Wirtschaftlich wichtig, aber schwierig
Der aus Biberach stammende Generalkonsul Wolfgang Rudischhauser über China als Partner Deutschlands
BIBERACH/CHENGDU - Vielleicht fällt er dieses Jahr aus. Sein jährlicher Besuch in Biberach. Denn dort ist Wolfgang Rudischhauser aufgewachsen. Heute lebt der 60-Jährige tausende Kilometer von Oberschwaben entfernt. In der chinesischen Millionenstadt Chengdu. Dort arbeitet er seit vergangenem Jahr als Generalkonsul Deutschlands.

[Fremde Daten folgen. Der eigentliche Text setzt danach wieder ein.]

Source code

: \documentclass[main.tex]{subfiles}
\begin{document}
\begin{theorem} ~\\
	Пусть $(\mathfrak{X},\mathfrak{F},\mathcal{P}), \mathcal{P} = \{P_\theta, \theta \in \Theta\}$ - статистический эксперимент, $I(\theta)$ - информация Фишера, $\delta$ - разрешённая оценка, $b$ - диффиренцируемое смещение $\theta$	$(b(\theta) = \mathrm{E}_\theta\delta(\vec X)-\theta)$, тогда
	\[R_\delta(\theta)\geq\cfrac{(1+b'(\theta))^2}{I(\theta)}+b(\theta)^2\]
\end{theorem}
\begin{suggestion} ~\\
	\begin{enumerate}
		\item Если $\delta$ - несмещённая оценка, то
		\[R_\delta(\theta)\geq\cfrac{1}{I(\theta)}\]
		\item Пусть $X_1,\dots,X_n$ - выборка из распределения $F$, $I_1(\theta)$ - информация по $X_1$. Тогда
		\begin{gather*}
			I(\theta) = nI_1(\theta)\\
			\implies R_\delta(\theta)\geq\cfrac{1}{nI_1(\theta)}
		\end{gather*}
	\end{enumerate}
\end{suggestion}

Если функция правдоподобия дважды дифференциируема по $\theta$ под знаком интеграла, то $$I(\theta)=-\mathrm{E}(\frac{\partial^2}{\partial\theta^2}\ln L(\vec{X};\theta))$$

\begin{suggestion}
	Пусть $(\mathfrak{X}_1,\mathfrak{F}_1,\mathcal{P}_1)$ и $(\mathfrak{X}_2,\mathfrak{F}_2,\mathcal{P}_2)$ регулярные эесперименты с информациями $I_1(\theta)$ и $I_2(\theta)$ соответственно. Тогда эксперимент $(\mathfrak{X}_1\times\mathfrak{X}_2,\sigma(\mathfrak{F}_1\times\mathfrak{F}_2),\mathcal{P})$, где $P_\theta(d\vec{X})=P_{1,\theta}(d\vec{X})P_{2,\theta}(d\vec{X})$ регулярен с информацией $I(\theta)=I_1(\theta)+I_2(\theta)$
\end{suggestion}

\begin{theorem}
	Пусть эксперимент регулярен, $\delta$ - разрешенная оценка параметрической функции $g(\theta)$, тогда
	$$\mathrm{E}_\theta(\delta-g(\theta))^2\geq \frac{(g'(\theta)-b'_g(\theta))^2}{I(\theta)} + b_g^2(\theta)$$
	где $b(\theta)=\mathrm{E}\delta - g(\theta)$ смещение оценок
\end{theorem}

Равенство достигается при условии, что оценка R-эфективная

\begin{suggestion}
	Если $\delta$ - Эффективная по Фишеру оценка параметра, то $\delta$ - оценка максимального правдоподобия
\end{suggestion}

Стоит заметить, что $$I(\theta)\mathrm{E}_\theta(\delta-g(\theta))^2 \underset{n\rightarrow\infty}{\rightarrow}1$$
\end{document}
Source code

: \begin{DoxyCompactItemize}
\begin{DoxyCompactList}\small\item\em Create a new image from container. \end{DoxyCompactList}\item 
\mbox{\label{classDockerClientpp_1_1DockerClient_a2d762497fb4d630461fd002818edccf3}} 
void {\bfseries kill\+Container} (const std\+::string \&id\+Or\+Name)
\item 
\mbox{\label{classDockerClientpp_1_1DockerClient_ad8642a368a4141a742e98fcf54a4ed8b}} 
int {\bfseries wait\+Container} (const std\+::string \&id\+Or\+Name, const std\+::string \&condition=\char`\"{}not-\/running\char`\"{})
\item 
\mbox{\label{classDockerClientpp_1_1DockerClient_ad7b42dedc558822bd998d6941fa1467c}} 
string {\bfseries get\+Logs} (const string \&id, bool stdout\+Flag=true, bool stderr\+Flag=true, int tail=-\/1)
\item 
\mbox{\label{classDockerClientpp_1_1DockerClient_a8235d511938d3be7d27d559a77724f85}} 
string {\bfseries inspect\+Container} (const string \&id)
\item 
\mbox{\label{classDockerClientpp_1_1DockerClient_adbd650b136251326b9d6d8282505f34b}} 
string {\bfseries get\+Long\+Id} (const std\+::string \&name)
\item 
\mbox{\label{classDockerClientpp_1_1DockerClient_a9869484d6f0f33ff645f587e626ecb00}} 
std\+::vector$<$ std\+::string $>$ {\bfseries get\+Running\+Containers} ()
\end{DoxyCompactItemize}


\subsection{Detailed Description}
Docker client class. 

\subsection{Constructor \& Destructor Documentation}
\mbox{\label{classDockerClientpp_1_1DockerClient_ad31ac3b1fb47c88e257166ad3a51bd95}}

In seinem Amtsbezirk betreut Rudischhauser deutsche Staatsbürger und pflegt vor allem auch die wirtschaftlichen Beziehungen zwischen Deutschland und China. Er ist für vier chinesische Provinzen zuständig. Ein Gebiet, in etwa so groß wie Deutschland, Frankreich, Schweiz und Österreich zusammen. Im Gespräch mit der „Schwäbischen Zeitung“stellt der Volkswirt, der Deutschland bereits bei der Organisation für wirtschaftliche Zusammenarbeit
und
Entwicklung
(OECD) in Paris und bei der Nato in Brüssel vertreten hat, klar:
„Wenn wir uns gegen China behaupten wollen, dann nur als Europäische Union als Ganzes.“
Die Volksrepublik sei ein schwieriger Partner in Hinblick auf ihr totalitäres Regime, die Investitionssicherheit und die Menschenrechte, erklärt Rudischhauser. Und dennoch gewinnt sie immer mehr Einfluss in Europa. „Wenn China in Europa hilft, dann meist mit Krediten“, sagt der Generalkonsul. Davon verspreche es sich wirtschaftliche oder politische Vorteile. Sich unabhängiger von China machen, das gehe nicht von heute auf morgen, meint Rudischhauser. Aber: „Bei Neuinvestitionen wird man sich überlegen, ob es notwendigerweise in China sein muss“, glaubt er. Oder ob es im Sinne einer Diversifizierung auch woanders in Asien möglich sei.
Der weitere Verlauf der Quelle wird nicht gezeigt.